Dataset entries:
────────────────────────────────────────

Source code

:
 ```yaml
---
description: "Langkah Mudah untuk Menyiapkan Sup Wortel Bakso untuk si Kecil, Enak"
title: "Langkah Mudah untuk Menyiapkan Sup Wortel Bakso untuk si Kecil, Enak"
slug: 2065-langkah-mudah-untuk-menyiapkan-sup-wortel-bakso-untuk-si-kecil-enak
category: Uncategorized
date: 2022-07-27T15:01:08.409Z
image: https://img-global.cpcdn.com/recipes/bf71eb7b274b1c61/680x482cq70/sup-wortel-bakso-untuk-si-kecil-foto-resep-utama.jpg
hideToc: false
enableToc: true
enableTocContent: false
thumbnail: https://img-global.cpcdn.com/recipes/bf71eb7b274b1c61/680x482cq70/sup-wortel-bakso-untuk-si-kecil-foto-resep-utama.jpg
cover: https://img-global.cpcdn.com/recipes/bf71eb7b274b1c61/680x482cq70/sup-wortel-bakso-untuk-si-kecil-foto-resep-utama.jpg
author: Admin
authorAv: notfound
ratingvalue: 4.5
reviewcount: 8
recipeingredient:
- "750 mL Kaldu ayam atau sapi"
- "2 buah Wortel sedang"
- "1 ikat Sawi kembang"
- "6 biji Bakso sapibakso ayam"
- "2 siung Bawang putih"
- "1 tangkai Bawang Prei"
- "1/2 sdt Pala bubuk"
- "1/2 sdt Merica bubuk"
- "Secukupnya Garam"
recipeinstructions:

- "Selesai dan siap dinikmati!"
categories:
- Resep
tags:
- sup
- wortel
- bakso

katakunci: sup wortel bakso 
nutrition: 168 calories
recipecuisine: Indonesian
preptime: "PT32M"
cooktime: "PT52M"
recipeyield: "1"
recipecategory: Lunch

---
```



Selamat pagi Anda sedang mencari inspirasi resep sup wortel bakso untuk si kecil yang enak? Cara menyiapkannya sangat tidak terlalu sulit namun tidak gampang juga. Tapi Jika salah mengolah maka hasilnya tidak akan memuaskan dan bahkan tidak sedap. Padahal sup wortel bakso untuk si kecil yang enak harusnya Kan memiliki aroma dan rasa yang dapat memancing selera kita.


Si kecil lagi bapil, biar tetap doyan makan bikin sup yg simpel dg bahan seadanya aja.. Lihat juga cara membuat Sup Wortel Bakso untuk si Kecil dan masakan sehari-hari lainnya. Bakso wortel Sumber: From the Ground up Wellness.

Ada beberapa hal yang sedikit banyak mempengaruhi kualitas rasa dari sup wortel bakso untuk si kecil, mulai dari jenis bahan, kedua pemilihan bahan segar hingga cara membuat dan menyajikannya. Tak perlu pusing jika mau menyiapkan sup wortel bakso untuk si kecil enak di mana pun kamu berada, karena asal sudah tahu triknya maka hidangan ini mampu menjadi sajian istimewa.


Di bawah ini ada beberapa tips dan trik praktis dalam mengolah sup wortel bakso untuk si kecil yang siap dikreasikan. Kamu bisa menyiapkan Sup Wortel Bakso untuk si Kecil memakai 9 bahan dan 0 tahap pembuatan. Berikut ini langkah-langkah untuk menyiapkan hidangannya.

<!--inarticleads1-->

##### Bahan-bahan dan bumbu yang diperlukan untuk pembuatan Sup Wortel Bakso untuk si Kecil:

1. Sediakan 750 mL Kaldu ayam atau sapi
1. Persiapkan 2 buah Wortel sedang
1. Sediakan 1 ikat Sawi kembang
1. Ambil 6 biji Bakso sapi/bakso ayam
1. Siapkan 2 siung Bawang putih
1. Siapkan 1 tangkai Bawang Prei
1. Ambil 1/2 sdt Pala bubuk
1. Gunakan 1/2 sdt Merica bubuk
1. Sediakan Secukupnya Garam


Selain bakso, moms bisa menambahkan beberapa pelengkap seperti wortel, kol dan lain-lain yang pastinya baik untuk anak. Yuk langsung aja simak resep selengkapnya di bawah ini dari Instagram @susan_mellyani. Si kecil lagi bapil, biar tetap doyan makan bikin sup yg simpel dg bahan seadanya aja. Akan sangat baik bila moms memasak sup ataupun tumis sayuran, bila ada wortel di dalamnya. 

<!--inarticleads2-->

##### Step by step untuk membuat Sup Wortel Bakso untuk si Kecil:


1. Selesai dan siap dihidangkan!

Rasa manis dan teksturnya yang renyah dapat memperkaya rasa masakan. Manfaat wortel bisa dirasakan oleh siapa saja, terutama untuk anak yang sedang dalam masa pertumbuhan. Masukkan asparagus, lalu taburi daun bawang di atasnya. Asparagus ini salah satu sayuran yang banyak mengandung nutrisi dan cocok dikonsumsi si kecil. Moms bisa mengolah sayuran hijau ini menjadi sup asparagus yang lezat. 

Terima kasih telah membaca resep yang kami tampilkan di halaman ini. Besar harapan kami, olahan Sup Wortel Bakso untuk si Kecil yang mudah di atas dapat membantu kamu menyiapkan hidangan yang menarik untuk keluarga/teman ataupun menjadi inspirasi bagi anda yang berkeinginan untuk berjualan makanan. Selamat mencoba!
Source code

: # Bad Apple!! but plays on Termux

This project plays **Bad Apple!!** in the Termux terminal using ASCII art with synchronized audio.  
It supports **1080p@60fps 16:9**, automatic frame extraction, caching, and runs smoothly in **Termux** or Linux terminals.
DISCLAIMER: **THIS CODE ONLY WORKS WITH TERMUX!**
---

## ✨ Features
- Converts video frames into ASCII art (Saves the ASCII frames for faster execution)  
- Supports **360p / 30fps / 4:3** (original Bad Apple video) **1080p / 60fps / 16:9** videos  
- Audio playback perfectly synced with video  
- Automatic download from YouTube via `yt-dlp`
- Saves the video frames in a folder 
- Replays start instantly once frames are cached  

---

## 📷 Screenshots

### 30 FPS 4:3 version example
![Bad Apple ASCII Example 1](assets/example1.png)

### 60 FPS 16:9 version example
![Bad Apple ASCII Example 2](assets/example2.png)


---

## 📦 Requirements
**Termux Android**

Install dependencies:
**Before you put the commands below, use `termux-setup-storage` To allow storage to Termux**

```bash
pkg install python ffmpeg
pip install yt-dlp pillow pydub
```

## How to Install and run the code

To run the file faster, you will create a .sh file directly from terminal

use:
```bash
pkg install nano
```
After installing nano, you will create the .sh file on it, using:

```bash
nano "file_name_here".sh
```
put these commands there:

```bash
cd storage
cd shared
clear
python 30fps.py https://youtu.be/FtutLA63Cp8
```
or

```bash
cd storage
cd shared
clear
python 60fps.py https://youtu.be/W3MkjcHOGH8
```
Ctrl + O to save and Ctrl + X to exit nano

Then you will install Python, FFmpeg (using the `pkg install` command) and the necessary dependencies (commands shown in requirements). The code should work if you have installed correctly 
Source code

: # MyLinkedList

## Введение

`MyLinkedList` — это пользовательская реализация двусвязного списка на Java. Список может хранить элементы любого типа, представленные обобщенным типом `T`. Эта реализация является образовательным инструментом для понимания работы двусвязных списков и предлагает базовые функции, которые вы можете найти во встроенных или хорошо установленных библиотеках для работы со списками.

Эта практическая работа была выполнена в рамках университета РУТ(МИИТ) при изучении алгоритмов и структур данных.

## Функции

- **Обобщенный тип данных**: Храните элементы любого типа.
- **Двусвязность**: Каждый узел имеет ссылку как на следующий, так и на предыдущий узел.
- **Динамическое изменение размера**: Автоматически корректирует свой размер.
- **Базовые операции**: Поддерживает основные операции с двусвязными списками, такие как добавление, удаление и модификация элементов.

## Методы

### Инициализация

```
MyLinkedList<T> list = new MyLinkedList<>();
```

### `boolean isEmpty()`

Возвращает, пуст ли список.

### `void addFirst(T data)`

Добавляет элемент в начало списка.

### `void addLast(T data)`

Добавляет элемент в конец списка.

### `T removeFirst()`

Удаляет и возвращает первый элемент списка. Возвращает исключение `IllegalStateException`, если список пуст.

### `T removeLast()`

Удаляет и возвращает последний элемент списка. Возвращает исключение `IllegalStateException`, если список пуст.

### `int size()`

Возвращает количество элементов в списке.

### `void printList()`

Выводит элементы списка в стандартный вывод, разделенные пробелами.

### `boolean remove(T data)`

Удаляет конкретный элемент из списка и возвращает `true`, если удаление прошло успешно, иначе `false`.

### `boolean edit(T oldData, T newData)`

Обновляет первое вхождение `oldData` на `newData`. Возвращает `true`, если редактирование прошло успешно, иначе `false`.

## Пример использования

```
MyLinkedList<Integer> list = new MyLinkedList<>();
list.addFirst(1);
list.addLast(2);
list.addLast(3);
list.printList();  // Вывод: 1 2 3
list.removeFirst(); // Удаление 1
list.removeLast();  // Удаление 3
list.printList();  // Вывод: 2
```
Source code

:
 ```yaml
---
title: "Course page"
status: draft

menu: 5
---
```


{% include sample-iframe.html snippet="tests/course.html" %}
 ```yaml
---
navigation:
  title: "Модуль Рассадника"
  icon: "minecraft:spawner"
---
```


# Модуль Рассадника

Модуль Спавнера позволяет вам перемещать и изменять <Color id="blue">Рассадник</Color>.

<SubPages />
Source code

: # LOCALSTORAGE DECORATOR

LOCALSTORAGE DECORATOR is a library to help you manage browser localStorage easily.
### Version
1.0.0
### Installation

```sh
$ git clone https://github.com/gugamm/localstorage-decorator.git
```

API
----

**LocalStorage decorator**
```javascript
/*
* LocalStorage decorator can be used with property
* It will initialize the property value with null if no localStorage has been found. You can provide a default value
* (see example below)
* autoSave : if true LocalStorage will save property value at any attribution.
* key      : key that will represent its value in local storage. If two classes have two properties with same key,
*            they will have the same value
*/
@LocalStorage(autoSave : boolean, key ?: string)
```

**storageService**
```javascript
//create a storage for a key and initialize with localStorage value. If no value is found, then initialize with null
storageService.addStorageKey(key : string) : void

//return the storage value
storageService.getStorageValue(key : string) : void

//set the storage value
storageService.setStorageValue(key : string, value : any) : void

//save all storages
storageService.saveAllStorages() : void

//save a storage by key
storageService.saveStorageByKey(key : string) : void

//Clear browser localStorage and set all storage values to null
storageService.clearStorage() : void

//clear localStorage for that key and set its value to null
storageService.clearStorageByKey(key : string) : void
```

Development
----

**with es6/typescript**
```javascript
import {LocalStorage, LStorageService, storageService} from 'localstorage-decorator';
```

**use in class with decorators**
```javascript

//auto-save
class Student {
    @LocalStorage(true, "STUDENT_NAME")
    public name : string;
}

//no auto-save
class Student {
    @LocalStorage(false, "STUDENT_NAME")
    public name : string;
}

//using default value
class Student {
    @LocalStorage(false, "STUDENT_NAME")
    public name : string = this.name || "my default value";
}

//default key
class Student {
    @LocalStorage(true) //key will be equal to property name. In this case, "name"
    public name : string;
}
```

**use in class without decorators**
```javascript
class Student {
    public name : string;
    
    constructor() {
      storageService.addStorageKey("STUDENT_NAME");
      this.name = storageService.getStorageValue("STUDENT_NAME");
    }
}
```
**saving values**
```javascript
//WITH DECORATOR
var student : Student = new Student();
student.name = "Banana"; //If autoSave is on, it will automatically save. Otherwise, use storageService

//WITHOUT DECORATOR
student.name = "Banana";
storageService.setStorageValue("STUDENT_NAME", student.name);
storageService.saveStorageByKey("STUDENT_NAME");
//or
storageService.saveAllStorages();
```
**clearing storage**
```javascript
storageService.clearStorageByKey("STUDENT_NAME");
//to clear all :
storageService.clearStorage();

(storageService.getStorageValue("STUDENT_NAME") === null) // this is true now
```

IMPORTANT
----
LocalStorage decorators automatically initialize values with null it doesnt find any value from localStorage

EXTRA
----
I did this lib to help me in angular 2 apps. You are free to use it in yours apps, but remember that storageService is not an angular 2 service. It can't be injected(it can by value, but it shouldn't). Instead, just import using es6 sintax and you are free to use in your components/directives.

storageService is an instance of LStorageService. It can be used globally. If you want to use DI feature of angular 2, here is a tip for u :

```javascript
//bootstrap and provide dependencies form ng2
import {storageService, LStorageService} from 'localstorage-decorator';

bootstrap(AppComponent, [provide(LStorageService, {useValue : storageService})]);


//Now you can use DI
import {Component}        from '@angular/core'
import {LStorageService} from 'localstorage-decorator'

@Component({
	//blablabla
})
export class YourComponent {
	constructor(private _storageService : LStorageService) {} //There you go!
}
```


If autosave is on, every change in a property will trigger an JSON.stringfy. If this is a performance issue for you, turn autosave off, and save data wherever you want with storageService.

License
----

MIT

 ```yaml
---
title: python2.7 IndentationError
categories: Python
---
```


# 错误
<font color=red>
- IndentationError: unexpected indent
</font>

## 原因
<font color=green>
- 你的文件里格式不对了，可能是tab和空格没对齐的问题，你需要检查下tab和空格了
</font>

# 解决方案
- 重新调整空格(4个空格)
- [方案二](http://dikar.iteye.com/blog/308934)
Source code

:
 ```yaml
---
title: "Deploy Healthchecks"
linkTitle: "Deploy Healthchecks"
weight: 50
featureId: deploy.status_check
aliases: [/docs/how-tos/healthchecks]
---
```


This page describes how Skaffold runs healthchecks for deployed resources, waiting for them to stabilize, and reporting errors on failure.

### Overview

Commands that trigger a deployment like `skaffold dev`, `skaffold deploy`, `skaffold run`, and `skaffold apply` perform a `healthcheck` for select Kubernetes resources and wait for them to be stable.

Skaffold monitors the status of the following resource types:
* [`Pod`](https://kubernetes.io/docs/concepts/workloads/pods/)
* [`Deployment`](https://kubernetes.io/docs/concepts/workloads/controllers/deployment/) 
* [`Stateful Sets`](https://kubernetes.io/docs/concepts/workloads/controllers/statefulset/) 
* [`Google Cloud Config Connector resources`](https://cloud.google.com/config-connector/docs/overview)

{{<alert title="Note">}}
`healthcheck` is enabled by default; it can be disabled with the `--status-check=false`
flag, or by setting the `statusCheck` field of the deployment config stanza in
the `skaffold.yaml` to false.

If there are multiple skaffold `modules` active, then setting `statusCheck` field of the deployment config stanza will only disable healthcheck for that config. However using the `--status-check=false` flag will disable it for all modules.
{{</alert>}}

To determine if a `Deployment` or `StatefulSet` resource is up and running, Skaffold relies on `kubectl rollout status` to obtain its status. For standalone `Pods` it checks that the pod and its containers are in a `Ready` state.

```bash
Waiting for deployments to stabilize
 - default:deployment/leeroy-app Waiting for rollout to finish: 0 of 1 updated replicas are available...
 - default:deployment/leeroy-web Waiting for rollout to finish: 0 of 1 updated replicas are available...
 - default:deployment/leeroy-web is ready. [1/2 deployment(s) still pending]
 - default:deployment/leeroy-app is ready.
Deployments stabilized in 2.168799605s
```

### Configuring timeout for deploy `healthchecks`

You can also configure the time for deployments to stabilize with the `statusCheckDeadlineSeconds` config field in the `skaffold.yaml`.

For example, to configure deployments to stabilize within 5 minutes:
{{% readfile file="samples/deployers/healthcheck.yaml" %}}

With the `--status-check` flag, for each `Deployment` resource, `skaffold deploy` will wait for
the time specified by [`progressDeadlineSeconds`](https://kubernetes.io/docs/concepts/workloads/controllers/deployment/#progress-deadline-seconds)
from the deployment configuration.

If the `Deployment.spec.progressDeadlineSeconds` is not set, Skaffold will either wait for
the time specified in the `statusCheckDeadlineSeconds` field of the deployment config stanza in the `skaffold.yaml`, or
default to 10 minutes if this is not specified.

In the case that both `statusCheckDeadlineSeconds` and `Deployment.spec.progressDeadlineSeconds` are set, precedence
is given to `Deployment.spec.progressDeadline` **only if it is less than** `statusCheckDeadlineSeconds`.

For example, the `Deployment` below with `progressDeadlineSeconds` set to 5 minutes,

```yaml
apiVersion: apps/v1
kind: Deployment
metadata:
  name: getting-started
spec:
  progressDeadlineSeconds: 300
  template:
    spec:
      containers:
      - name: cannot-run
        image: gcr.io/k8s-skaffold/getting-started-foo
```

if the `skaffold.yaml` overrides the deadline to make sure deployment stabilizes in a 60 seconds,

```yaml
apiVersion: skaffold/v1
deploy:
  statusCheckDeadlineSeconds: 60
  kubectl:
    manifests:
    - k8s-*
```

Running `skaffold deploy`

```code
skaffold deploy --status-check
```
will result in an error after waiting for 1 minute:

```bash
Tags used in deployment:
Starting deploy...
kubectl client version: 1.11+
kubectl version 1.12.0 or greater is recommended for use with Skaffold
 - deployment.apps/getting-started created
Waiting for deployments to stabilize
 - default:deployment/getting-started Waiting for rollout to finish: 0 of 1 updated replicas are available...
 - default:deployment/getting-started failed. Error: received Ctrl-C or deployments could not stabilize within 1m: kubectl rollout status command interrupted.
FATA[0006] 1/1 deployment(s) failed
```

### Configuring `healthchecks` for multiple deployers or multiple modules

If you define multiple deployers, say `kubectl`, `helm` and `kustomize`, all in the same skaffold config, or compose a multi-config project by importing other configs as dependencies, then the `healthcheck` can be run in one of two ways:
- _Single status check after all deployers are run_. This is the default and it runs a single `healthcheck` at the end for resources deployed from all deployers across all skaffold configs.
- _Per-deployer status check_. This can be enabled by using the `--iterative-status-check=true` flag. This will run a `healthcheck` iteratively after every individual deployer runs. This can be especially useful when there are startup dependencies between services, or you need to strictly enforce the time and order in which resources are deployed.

────────────────────────────────────────

§ **Task prompt**: A bare number is the whole answer: how many lines in the entries contain "available"?

§ **Task answer**: 3